Schumacher defends the decision to charge publishers for inclusion, saying 90 percent of companies don't have to pay and only big, international conglomerates are forced to cough up.
"The whole exercise of monitoring is expensive and a lot of work. There might be other, better models but ours is that the big guys pay for everyone. We don't see how that's wrong," he says.
So what should publishers do to get around the potential for adverts to get blocked or being blacklisted?
"We're not against advertising," Schumacher says slightly impishly.
"I think publishers need to think outside the box about other ways of monetising their audience, including about advertising," he adds.

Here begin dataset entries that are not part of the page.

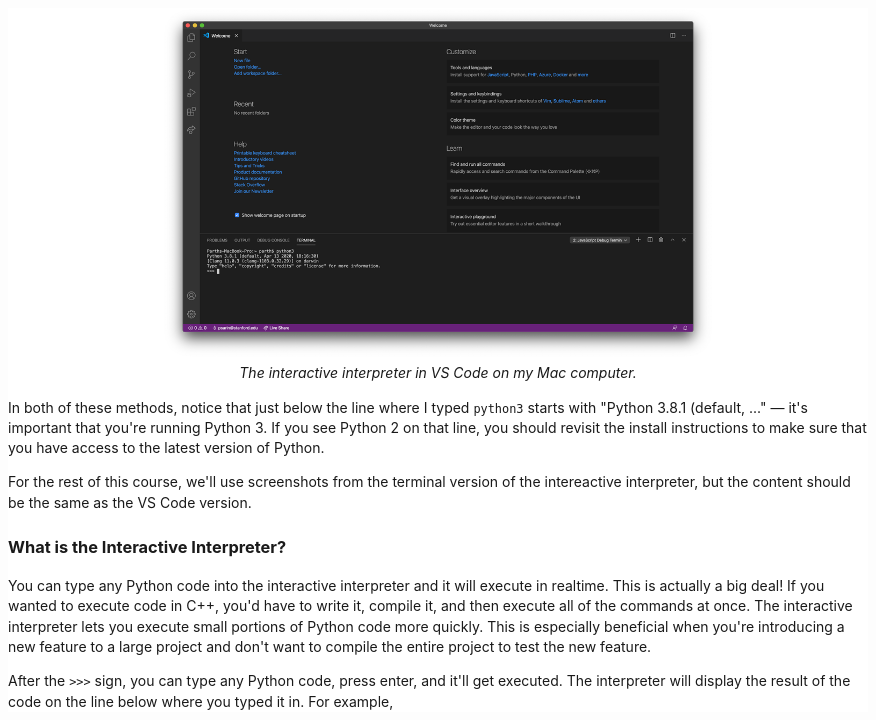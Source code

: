 <p align="center">
  <img height="350" alt="A VS Code with a terminal at the bottom containing text that appears from starting the interactive interpreter." src="img/1/vscode-interpreter.png" /><br />
  <i>The interactive interpreter in VS Code on my Mac computer.</i>
</p>
</li>
</ol>

In both of these methods, notice that just below the line where I typed <code>python3</code> starts with "Python 3.8.1 (default, ..." — it's important that you're running Python 3. If you see Python 2 on that line, you should revisit the install instructions to make sure that you have access to the latest version of Python.

For the rest of this course, we'll use screenshots from the terminal version of the intereactive interpreter, but the content should be the same as the VS Code version. 

### What is the Interactive Interpreter?
You can type any Python code into the interactive interpreter and it will execute in realtime. This is actually a big deal! If you wanted to execute code in C++, you'd have to write it, compile it, and then execute all of the commands at once. The interactive interpreter lets you execute small portions of Python code more quickly. This is especially beneficial when you're introducing a new feature to a large project and don't want to compile the entire project to test the new feature.

After the `>>>` sign, you can type any Python code, press enter, and it'll get executed. The interpreter will display the result of the code on the line below where you typed it in. For example,
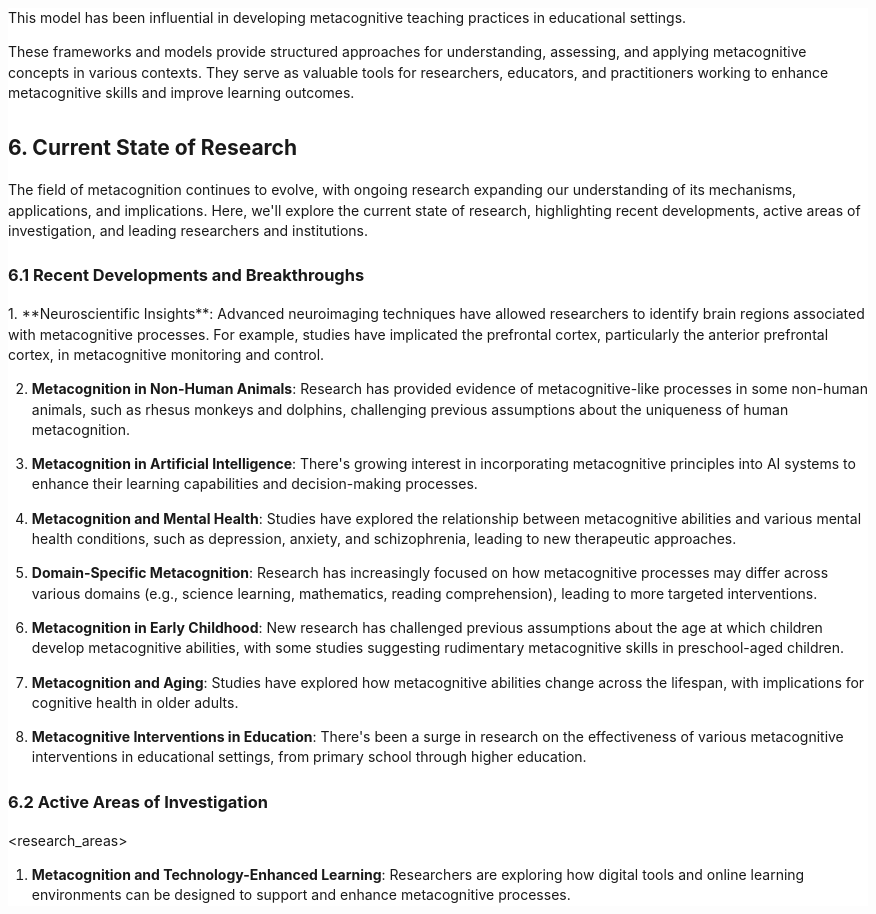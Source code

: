 This model has been influential in developing metacognitive teaching practices in educational settings.
</framework>

These frameworks and models provide structured approaches for understanding, assessing, and applying metacognitive concepts in various contexts. They serve as valuable tools for researchers, educators, and practitioners working to enhance metacognitive skills and improve learning outcomes.

## 6. Current State of Research

The field of metacognition continues to evolve, with ongoing research expanding our understanding of its mechanisms, applications, and implications. Here, we'll explore the current state of research, highlighting recent developments, active areas of investigation, and leading researchers and institutions.

### 6.1 Recent Developments and Breakthroughs

<developments>
1. **Neuroscientific Insights**: Advanced neuroimaging techniques have allowed researchers to identify brain regions associated with metacognitive processes. For example, studies have implicated the prefrontal cortex, particularly the anterior prefrontal cortex, in metacognitive monitoring and control.

2. **Metacognition in Non-Human Animals**: Research has provided evidence of metacognitive-like processes in some non-human animals, such as rhesus monkeys and dolphins, challenging previous assumptions about the uniqueness of human metacognition.

3. **Metacognition in Artificial Intelligence**: There's growing interest in incorporating metacognitive principles into AI systems to enhance their learning capabilities and decision-making processes.

4. **Metacognition and Mental Health**: Studies have explored the relationship between metacognitive abilities and various mental health conditions, such as depression, anxiety, and schizophrenia, leading to new therapeutic approaches.

5. **Domain-Specific Metacognition**: Research has increasingly focused on how metacognitive processes may differ across various domains (e.g., science learning, mathematics, reading comprehension), leading to more targeted interventions.

6. **Metacognition in Early Childhood**: New research has challenged previous assumptions about the age at which children develop metacognitive abilities, with some studies suggesting rudimentary metacognitive skills in preschool-aged children.

7. **Metacognition and Aging**: Studies have explored how metacognitive abilities change across the lifespan, with implications for cognitive health in older adults.

8. **Metacognitive Interventions in Education**: There's been a surge in research on the effectiveness of various metacognitive interventions in educational settings, from primary school through higher education.
</developments>

### 6.2 Active Areas of Investigation

<research_areas>
1. **Metacognition and Technology-Enhanced Learning**: Researchers are exploring how digital tools and online learning environments can be designed to support and enhance metacognitive processes.
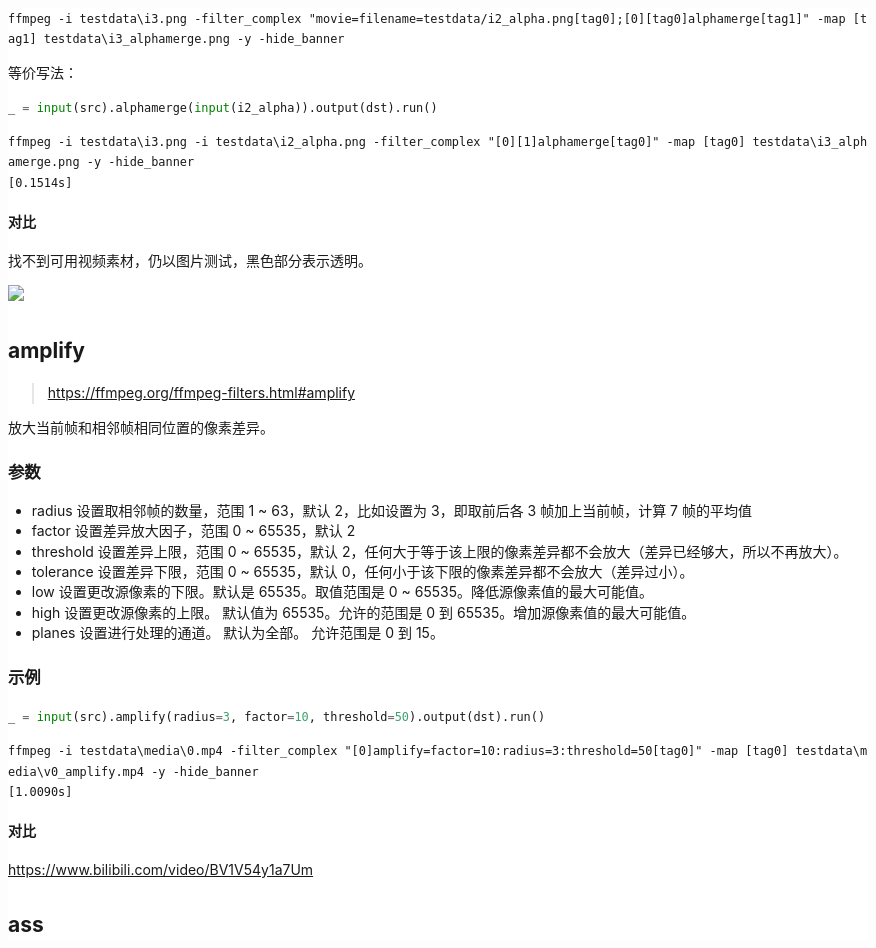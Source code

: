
 ```
ffmpeg -i testdata\i3.png -filter_complex "movie=filename=testdata/i2_alpha.png[tag0];[0][tag0]alphamerge[tag1]" -map [tag1] testdata\i3_alphamerge.png -y -hide_banner
```

等价写法：

```python
_ = input(src).alphamerge(input(i2_alpha)).output(dst).run()
```

```
ffmpeg -i testdata\i3.png -i testdata\i2_alpha.png -filter_complex "[0][1]alphamerge[tag0]" -map [tag0] testdata\i3_alphamerge.png -y -hide_banner
[0.1514s]
```

#### 对比

找不到可用视频素材，仍以图片测试，黑色部分表示透明。

![](https://i.loli.net/2021/03/11/5xqBnRTLoVUfzGZ.png)

## amplify

> https://ffmpeg.org/ffmpeg-filters.html#amplify

放大当前帧和相邻帧相同位置的像素差异。

### 参数

- radius 设置取相邻帧的数量，范围 1 ~ 63，默认 2，比如设置为 3，即取前后各 3 帧加上当前帧，计算 7 帧的平均值
- factor 设置差异放大因子，范围 0 ~ 65535，默认 2
- threshold 设置差异上限，范围 0 ~ 65535，默认 2，任何大于等于该上限的像素差异都不会放大（差异已经够大，所以不再放大）。
- tolerance 设置差异下限，范围 0 ~ 65535，默认 0，任何小于该下限的像素差异都不会放大（差异过小）。
- low 设置更改源像素的下限。默认是 65535。取值范围是 0 ~ 65535。降低源像素值的最大可能值。
- high 设置更改源像素的上限。 默认值为 65535。允许的范围是 0 到 65535。增加源像素值的最大可能值。
- planes 设置进行处理的通道。 默认为全部。 允许范围是 0 到 15。

### 示例

```python
_ = input(src).amplify(radius=3, factor=10, threshold=50).output(dst).run()
```

```
ffmpeg -i testdata\media\0.mp4 -filter_complex "[0]amplify=factor=10:radius=3:threshold=50[tag0]" -map [tag0] testdata\media\v0_amplify.mp4 -y -hide_banner
[1.0090s]
```

#### 对比

https://www.bilibili.com/video/BV1V54y1a7Um

## ass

One approach could be to publish clearly marked 'sponsored stories' or other forms of native advertising content, Schumacher suggests.
"Publishers should not let ad agencies, ad networks or their own internal sales department dictate how they make their product, that's the crucial point.

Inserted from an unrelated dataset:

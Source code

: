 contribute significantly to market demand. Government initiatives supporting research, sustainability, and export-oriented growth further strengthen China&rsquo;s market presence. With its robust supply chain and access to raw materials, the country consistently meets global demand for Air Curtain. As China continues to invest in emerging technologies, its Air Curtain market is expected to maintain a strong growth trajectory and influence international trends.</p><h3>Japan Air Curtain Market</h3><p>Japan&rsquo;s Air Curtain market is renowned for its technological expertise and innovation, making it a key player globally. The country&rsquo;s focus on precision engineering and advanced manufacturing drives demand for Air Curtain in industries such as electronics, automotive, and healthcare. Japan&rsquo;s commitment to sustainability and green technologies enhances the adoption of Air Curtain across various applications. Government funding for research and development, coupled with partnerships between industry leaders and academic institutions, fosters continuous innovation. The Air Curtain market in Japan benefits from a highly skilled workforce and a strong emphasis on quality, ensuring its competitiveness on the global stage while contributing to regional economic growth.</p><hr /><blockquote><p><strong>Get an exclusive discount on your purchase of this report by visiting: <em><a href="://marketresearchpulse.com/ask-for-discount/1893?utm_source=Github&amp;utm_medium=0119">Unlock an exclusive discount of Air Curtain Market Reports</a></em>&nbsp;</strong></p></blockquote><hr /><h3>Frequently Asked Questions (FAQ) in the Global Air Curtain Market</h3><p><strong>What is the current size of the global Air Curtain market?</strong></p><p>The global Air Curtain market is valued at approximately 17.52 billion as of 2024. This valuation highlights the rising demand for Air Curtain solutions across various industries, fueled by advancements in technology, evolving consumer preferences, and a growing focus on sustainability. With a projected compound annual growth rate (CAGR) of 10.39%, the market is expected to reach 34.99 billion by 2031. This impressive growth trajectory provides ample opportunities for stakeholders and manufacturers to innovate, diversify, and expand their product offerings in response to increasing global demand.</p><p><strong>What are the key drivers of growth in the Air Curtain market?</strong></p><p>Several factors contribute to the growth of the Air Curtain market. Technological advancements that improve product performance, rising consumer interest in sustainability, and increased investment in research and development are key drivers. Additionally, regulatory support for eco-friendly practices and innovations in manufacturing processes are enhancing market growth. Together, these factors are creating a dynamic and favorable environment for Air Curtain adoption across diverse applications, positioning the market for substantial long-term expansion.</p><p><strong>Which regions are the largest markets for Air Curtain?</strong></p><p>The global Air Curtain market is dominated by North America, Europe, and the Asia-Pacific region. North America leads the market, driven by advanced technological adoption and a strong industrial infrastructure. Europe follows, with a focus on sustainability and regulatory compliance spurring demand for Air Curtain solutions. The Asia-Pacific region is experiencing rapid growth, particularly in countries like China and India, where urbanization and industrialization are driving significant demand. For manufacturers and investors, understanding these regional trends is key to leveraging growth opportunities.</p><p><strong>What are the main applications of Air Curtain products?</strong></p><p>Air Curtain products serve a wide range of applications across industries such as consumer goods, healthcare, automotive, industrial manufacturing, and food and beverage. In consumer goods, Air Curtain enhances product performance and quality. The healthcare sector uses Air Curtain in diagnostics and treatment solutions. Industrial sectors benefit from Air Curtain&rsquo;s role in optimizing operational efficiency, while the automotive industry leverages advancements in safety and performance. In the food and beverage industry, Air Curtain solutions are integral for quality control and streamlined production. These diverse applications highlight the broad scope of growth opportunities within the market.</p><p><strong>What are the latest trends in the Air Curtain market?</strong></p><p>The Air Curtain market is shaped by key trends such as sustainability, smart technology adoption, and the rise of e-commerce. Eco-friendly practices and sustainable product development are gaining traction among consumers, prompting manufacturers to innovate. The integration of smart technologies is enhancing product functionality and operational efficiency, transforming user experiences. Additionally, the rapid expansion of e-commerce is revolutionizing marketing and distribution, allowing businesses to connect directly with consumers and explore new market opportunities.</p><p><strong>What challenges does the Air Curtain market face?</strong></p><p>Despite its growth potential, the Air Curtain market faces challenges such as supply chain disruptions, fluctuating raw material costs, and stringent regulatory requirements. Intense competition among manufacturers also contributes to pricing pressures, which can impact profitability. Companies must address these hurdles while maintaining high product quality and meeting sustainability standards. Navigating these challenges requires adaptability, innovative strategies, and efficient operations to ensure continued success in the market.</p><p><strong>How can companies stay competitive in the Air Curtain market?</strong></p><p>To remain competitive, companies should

"They need to focus a lot more on user experience...we [Adblock Plus] really just see ourselves as the guardian of the user," he says.
How worried is he about the threat of more lawsuits from publishers?
Schumacher is ebullient on that point: "Adblock is self-funded, no VCs [venture capitalists]. We are profitable. We're earning enough money to feed a staff of about 40 and finance all the nasty lawsuits...we could have another five of them and it still wouldn't kill us."